A project in Chicago was tabled after the city was unable to work out a deal with EarthLink and AT&T. The Motley Fool says the city, AT&T and EarthLink couldn't agree on the financial structure. Wired, quoting The Chicago Tribune, offered a bit more detail: The city initially only wanted to provide infrastructure. AT&T and EarthLink asked that the city become an "anchor tenant" and pay to use the network for city services. Negotiations along those lines fizzled.
EarthLink also this week dropped out of an agreement to participate in a municipal Wi-Fi project in San Francisco. CNET says that the project was approved in January, though it was awaiting final sign-off from the city's Board of Supervisors. The deal was structured differently than the Chicago plan. Google was to sell advertising on the free portion of the service. EarthLink, CNET says, wanted to ante up $2 million to join the project and be allowed to sell higher-speed subscriptions for $20 apiece.
EarthLink also is in trouble in Houston, according to the Houston Business Journal. There, it agreed to pay a $5 million penalty for missing an agreement deadline with the city. A restructured agreement gives EarthLink nine months to decide if and how it wants to participate in the two-year-old project. The initiative now is on hold, the story says.
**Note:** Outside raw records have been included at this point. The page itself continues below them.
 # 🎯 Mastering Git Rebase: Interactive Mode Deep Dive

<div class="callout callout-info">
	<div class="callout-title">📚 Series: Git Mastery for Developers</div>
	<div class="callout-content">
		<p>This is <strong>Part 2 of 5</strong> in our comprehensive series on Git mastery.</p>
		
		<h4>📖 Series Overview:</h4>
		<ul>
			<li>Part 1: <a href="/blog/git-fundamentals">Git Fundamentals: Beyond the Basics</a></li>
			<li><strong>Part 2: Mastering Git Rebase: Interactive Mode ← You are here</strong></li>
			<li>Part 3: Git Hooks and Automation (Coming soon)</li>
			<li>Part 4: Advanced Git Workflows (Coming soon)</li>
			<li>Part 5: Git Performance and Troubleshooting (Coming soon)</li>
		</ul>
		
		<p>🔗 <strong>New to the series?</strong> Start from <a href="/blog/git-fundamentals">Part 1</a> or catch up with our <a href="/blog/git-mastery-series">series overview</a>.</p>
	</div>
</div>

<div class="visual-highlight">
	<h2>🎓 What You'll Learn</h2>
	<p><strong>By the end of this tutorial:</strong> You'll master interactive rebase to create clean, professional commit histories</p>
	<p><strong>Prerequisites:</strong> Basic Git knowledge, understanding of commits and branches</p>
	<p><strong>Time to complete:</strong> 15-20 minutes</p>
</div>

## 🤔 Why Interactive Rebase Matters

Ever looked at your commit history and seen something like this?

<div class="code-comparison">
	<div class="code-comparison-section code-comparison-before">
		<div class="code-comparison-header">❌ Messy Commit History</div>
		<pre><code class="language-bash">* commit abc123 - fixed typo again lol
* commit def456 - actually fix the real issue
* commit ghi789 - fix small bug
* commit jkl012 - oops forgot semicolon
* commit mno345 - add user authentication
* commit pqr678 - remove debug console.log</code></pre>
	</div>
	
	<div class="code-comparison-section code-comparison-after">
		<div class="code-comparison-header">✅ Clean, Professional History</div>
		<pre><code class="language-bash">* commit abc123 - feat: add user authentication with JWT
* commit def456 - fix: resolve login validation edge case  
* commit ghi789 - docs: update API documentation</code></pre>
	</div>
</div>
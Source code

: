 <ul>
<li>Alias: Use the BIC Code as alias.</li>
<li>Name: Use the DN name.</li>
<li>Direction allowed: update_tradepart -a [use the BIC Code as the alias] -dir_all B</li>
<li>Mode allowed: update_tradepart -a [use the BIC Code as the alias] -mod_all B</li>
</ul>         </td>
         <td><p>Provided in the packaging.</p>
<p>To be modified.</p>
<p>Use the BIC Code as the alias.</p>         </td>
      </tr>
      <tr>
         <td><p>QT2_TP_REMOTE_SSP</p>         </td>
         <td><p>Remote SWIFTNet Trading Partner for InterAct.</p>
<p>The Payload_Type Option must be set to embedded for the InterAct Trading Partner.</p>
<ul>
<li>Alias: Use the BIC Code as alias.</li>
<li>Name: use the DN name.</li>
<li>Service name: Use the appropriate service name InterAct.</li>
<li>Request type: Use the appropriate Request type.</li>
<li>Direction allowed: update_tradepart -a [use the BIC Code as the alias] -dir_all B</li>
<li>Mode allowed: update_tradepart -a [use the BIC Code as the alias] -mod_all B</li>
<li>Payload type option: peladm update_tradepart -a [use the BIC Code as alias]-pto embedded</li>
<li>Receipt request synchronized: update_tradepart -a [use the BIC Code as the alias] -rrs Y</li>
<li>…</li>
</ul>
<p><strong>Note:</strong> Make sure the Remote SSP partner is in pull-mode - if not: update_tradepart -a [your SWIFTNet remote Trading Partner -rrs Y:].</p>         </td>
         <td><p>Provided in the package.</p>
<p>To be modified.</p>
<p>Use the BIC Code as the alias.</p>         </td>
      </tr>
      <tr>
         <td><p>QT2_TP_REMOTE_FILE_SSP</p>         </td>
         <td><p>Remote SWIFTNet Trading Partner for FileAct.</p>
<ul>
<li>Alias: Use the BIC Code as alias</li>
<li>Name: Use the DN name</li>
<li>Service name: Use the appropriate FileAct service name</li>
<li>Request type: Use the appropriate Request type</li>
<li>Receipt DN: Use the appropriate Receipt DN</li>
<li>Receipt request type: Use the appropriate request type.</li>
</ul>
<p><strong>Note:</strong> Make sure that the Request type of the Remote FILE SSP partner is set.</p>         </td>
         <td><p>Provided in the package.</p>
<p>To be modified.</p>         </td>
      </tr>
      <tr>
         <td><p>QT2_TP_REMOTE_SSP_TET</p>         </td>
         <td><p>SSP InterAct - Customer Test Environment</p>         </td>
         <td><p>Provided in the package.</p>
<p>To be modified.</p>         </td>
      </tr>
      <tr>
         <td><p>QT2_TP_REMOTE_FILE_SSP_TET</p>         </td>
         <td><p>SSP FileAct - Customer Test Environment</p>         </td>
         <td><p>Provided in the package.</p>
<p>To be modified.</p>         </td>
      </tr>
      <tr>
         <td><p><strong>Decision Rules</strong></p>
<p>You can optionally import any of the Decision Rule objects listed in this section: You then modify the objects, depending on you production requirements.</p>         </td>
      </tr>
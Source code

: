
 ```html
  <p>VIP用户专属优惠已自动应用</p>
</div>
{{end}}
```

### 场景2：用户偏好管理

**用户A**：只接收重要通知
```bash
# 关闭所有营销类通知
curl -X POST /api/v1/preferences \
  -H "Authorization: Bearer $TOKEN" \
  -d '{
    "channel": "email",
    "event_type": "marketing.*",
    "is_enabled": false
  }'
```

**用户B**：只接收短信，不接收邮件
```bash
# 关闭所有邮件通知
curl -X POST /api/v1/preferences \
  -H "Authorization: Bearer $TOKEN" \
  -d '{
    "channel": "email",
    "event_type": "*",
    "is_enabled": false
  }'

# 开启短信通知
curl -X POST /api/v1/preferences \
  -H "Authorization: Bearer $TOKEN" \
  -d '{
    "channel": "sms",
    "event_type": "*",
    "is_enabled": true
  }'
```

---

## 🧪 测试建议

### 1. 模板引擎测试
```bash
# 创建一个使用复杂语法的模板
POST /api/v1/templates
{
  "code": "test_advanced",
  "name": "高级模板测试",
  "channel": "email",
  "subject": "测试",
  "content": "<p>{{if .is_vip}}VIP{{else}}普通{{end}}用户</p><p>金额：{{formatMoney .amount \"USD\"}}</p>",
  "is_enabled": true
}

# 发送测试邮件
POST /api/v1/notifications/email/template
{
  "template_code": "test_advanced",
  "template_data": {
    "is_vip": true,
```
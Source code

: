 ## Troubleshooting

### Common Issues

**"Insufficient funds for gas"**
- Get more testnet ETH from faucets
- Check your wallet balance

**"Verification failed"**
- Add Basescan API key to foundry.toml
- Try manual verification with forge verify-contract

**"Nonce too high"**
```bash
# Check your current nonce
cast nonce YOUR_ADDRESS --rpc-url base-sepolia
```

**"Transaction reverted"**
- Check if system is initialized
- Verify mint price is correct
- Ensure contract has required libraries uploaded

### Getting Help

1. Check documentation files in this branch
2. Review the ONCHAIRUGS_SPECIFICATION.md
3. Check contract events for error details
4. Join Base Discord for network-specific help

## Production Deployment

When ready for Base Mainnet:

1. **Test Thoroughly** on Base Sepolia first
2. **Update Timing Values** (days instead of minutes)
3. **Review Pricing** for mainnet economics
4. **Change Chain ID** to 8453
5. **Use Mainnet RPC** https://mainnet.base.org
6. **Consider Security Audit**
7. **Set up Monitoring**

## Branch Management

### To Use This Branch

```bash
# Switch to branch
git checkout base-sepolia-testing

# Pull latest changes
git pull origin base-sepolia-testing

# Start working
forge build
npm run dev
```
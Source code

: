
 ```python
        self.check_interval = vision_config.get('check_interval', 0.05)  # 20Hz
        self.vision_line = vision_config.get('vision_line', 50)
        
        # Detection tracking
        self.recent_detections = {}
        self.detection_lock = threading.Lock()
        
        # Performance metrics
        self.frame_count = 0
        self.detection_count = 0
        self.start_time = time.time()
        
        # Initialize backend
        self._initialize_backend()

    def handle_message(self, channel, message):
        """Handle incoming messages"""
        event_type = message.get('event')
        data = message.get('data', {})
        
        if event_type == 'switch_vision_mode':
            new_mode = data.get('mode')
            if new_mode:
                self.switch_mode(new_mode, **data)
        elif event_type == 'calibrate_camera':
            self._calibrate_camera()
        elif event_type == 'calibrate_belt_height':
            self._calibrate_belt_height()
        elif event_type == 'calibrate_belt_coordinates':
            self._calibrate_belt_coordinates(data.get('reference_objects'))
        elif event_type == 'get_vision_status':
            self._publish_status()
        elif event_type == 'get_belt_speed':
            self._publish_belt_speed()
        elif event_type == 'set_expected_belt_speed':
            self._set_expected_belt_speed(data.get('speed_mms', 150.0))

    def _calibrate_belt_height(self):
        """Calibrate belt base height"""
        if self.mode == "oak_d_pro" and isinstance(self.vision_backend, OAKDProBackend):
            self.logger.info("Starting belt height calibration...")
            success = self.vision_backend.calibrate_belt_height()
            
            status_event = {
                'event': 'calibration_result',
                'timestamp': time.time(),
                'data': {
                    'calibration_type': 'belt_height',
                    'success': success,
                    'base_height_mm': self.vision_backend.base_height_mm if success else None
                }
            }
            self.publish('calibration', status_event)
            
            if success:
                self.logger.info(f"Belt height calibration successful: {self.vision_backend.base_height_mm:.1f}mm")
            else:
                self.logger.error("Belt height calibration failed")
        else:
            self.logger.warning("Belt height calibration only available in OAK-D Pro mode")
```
A blog posting August 30 by Dave Coustan, who only is identified as an EarthLink employee, says that the company will continue operating existing municipal wireless networks, including one in Philadelphia. It's interesting that the blogger - who writes as if he has a good take on management thinking - says that the company is discussing anchor residency options with municipal officials in San Francisco and elsewhere, while the news reports suggest that the deal is dead. That point, the blogger said, was addressed by CEO Rolla Huff in a conference call about the restructuring held on August 29.